EXERCISE BRIEF:
From the data that follows, print exactly the lines starting at the one containing "d'ouvrir, en acceptant" and ending at the one containing "Lors de mon"; include both of them and nothing more.

^^^^

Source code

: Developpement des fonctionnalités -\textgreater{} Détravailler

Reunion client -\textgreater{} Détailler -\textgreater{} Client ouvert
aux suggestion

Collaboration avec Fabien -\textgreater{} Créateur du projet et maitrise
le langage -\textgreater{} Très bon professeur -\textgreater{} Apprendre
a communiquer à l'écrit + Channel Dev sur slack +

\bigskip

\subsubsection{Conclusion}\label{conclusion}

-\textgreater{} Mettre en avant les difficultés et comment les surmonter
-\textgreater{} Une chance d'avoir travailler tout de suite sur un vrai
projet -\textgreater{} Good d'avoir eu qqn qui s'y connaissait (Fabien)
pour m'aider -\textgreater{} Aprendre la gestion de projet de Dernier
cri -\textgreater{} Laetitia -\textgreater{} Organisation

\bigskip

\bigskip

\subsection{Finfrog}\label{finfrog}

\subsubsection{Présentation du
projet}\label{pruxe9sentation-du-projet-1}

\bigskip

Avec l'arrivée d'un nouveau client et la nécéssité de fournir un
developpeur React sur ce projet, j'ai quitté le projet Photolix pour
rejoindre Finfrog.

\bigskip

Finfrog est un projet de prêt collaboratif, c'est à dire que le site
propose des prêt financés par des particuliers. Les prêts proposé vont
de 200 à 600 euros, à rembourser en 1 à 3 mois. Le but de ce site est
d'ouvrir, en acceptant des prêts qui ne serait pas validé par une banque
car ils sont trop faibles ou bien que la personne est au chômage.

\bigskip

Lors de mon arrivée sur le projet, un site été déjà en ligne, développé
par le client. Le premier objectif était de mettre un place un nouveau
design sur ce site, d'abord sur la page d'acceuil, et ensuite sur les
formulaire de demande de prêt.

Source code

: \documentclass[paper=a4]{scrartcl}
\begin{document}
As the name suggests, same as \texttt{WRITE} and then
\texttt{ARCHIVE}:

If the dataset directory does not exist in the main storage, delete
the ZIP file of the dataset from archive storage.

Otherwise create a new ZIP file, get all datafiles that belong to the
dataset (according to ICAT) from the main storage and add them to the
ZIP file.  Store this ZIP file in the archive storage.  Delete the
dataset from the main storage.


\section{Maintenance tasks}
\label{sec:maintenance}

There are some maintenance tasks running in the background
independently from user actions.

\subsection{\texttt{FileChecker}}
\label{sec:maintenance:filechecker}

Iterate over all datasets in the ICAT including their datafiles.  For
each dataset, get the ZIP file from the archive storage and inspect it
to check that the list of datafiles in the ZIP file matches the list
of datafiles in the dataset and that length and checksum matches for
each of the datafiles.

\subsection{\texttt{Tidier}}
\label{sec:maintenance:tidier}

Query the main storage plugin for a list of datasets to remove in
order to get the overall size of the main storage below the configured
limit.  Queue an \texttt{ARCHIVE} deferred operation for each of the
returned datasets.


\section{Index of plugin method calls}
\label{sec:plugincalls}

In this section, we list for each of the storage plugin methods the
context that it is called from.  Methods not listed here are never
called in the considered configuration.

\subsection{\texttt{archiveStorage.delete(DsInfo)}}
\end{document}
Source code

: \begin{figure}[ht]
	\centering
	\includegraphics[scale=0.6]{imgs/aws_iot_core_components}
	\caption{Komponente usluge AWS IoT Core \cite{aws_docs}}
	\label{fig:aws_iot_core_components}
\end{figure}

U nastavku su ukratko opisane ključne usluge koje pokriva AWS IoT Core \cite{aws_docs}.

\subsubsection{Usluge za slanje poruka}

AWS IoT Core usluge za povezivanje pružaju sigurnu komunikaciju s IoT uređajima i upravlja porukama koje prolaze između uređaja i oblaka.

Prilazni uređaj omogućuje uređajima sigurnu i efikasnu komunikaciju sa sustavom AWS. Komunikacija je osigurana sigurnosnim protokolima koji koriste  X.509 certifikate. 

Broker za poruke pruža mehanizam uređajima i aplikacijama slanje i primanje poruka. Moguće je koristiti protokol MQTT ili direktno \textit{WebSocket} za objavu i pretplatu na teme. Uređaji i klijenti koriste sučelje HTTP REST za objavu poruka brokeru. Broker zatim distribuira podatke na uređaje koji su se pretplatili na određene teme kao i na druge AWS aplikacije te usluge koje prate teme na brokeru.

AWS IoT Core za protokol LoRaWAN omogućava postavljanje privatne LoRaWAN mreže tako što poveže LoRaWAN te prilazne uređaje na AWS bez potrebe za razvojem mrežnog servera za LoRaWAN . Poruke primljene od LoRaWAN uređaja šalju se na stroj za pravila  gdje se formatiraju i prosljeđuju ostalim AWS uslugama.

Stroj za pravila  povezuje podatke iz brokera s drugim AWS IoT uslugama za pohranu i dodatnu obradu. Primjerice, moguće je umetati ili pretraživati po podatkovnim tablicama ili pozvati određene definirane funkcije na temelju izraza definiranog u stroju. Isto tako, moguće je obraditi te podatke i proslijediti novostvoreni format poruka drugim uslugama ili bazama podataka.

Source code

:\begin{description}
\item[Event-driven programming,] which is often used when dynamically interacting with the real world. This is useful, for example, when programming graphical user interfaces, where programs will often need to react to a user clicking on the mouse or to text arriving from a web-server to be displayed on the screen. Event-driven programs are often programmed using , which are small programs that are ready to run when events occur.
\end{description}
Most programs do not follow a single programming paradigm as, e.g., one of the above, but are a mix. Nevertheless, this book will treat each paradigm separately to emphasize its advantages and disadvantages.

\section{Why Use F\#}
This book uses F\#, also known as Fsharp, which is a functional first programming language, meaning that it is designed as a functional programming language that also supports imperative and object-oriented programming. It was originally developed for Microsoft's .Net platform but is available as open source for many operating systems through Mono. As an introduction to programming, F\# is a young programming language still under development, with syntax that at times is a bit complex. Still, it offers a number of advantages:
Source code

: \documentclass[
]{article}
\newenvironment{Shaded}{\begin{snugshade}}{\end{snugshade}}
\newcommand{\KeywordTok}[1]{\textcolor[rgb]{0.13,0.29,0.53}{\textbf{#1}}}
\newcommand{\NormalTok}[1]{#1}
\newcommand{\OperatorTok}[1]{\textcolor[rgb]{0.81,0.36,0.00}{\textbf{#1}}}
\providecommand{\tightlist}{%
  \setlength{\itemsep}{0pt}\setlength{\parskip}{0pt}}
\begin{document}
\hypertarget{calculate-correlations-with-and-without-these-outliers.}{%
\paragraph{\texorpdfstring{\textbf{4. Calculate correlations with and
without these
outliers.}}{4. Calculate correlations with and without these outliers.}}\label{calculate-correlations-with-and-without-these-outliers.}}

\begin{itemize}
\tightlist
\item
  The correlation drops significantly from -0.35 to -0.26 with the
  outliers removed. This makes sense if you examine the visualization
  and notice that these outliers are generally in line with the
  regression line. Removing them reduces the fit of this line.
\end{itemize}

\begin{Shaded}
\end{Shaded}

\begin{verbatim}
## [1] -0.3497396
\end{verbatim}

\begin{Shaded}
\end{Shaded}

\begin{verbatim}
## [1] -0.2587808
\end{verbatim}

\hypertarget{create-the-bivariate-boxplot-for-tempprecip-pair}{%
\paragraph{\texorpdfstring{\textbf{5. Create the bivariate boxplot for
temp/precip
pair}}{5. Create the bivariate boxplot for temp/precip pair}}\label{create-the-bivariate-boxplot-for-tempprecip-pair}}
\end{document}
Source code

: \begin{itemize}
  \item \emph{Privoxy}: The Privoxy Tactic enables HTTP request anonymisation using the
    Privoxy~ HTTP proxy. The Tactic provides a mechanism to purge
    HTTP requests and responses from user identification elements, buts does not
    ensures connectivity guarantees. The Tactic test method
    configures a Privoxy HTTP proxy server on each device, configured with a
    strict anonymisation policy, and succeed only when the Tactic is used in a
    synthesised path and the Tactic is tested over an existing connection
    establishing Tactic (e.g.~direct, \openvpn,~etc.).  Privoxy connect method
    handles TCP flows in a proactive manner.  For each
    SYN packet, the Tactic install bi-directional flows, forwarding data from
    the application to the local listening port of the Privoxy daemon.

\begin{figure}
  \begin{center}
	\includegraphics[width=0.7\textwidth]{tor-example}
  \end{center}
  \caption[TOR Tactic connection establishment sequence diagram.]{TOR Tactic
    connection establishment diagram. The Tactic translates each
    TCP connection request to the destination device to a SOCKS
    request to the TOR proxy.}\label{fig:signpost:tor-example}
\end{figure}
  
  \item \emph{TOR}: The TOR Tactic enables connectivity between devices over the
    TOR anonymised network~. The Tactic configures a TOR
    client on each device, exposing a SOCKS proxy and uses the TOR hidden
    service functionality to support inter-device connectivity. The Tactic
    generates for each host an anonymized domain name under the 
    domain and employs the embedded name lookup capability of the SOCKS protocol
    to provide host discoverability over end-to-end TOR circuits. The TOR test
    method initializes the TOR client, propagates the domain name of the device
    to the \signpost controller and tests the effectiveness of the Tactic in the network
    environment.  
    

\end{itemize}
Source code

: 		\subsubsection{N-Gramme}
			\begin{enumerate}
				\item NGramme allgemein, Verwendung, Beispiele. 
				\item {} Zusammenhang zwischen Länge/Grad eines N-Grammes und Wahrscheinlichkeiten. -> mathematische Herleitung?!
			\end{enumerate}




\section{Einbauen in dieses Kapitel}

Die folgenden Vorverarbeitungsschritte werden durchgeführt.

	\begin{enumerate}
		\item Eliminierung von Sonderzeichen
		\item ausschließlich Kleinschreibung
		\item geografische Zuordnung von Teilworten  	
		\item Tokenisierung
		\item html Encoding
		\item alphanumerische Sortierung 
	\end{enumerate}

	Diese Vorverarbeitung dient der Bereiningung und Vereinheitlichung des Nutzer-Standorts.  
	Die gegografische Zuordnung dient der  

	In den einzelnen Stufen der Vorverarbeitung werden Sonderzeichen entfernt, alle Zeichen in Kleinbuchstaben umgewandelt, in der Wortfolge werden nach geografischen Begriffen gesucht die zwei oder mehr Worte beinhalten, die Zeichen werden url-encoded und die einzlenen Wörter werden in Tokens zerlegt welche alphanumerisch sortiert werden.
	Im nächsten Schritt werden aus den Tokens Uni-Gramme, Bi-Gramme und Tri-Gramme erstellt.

^^^^

REPLY TO THE TASK:
d'ouvrir, en acceptant des prêts qui ne serait pas validé par une banque
car ils sont trop faibles ou bien que la personne est au chômage.

\bigskip

Lors de mon arrivée sur le projet, un site été déjà en ligne, développé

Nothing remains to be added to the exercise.